Runway released Gen-4 on April 8 and the response from working filmmakers has been different than every previous AI video release. Previous versions were demos. This one is showing up in actual production pipelines.
The core improvement is consistency. Gen-4 holds a character, a lighting setup, and a camera angle across shots in a way Gen-3 and its competitors could not. If you generated a woman walking through a warehouse in a teal jacket with Gen-3, the jacket would drift to green by the second shot, the face would subtly change, and the warehouse layout would reset each clip. Gen-4 fixes that. You can now anchor a character reference and a scene reference and keep them stable across a two minute sequence.
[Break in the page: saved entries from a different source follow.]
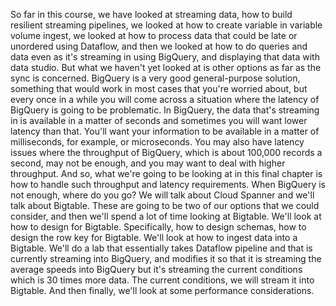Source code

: So far in this course, we have looked at streaming data, how to build resilient streaming pipelines, we looked at how to create variable in variable volume ingest, we looked at how to process data that could be late or unordered using Dataflow, and then we looked at how to do queries and data even as it's streaming in using BigQuery, and displaying that data with data studio. But what we haven't yet looked at is other options as far as the sync is concerned. BigQuery is a very good general-purpose solution, something that would work in most cases that you're worried about, but every once in a while you will come across a situation where the latency of BigQuery is going to be problematic. In BigQuery, the data that's streaming in is available in a matter of seconds and sometimes you will want lower latency than that. You'll want your information to be available in a matter of milliseconds, for example, or microseconds. You may also have latency issues where the throughput of BigQuery, which is about 100,000 records a second, may not be enough, and you may want to deal with higher throughput. And so, what we're going to be looking at in this final chapter is how to handle such throughput and latency requirements. When BigQuery is not enough, where do you go? We will talk about Cloud Spanner and we'll talk about Bigtable. These are going to be two of our options that we could consider, and then we'll spend a lot of time looking at Bigtable. We'll look at how to design for Bigtable. Specifically, how to design schemas, how to design the row key for Bigtable. We'll look at how to ingest data into a Bigtable. We'll do a lab that essentially takes Dataflow pipeline and that is currently streaming into BigQuery, and modifies it so that it is streaming the average speeds into BigQuery but it's streaming the current conditions which is 30 times more data. The current conditions, we will stream it into Bigtable. And then finally, we'll look at some performance considerations. 
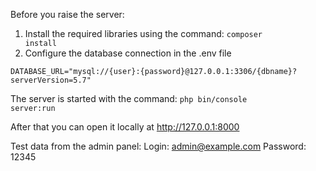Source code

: Before you raise the server:
1. Install the required libraries using the command: <code>composer install</code>
2. Configure the database connection in the .env file

<code>DATABASE_URL="mysql://{user}:{password}@127.0.0.1:3306/{dbname}?serverVersion=5.7"</code>

The server is started with the command: <code>php bin/console server:run</code>

After that you can open it locally at <link>http://127.0.0.1:8000</link>


Test data from the admin panel:
Login: admin@example.com
Password: 12345
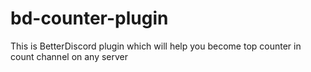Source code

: # bd-counter-plugin
This is BetterDiscord plugin which will help you become top counter in count channel on any server
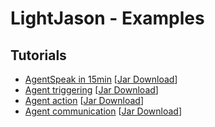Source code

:# LightJason - Examples

## Tutorials

* [AgentSpeak in 15min](../../tree/tutorial-agentspeak-in-15min) [[Jar Download](../../raw/jar-tutorial-agentspeak-in-15min/myagentapp-1.0-SNAPSHOT.jar)]
* [Agent triggering](../../tree/tutorial-agent-trigger) [[Jar Download](../../raw/jar-tutorial-agent-trigger/myagentapp-1.0-SNAPSHOT.jar)]
* [Agent action](../../tree/tutorial-agent-action) [[Jar Download](../../raw/jar-tutorial-agent-action/myagentapp-1.0-SNAPSHOT.jar)]
* [Agent communication](../../tree/tutorial-agent-trigger) [[Jar Download](../../raw/jar-tutorial-agent-communication/myagentapp-1.0-SNAPSHOT.jar)]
For anyone who has tried to actually tell a story with generative video, that single change is the difference between a gimmick and a tool.
Runway did a private beta with roughly forty commercial directors and production companies from late February through the April release. The names on the list matter. Stink Studios, Park Pictures, Imaginary Forces, and a handful of smaller VFX houses ran it through real client work. Two of the commercials that aired during the Final Four weekend were built substantially in Gen-4. The teams involved are not marketing the AI element, which is a tell about where the industry is emotionally. The tool is being used but not celebrated.
Price is a factor. Gen-4 costs about eight times what Gen-3 cost per second of generated footage. For a small creator that makes it prohibitive. For a production company building a thirty second spot, the math still works because the alternative was a location shoot, a crew, and two days of edit time. One creative director told The Hollywood Reporter that Gen-4 dropped an effects budget from roughly ninety thousand dollars to under twelve thousand. That is the real story of the release.
The legal picture remains messy. Runway is named in three active lawsuits from artists and rightsholders over training data. The company has not disclosed its full dataset and has stated only that it uses licensed content, publicly available content, and content it generated itself. The DGA, WGA, and SAG-AFTRA have each issued statements reminding members that any work using generative video on a union production requires specific disclosures and in some cases human performer consent under the 2024 contract language. Runway provides a dashboard for studios to track provenance, but the industry is still figuring out whether that is enough.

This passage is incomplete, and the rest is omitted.